AIM OF THE EXERCISE>
Reproduce, from the lines below, exactly the stretch that begins at the line containing "## What's Included" and ends at the line containing "- **Spring Boot Integration**: Full", both included.

§

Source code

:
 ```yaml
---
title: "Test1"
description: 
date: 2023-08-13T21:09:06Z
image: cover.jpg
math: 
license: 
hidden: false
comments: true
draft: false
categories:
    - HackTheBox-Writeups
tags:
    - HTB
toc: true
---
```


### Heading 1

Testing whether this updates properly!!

§

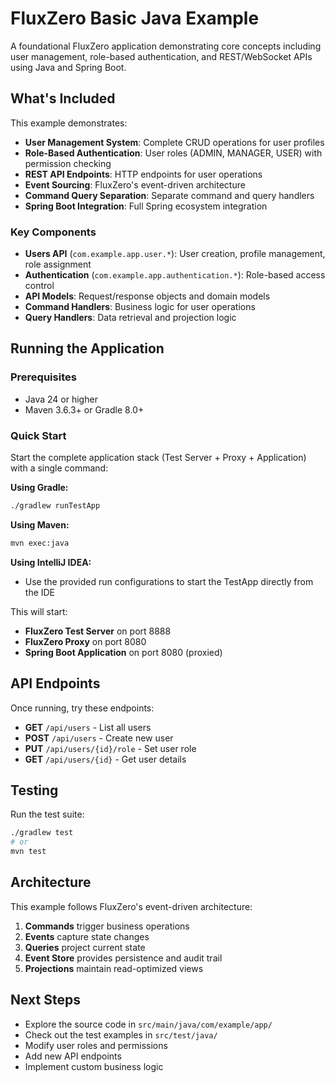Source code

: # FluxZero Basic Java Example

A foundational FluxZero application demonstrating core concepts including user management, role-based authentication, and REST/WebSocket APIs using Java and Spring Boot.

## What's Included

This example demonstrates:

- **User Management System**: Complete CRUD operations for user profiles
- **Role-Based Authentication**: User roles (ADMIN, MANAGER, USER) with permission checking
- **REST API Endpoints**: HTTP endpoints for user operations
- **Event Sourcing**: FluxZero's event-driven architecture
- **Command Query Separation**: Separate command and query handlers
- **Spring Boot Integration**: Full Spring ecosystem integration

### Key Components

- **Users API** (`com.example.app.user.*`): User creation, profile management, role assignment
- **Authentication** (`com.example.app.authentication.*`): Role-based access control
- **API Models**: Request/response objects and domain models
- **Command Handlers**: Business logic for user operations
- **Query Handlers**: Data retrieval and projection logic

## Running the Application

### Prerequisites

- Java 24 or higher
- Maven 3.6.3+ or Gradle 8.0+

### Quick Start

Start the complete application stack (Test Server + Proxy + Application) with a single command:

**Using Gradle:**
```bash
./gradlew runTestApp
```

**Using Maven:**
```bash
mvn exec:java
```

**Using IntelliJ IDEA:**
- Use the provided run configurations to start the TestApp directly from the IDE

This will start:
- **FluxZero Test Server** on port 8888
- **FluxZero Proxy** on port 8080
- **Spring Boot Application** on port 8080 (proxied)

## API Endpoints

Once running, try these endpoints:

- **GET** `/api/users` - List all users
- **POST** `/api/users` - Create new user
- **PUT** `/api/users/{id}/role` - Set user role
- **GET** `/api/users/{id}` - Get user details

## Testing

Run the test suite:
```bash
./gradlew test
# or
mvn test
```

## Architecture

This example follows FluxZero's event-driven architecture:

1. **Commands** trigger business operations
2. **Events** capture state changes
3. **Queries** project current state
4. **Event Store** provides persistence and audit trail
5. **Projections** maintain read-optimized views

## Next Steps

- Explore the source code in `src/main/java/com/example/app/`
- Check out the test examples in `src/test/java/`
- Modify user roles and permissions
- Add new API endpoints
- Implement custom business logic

§

RESPONSE TO THE EXERCISE>
## What's Included

This example demonstrates:

- **User Management System**: Complete CRUD operations for user profiles
- **Role-Based Authentication**: User roles (ADMIN, MANAGER, USER) with permission checking
- **REST API Endpoints**: HTTP endpoints for user operations
- **Event Sourcing**: FluxZero's event-driven architecture
- **Command Query Separation**: Separate command and query handlers
- **Spring Boot Integration**: Full Spring ecosystem integration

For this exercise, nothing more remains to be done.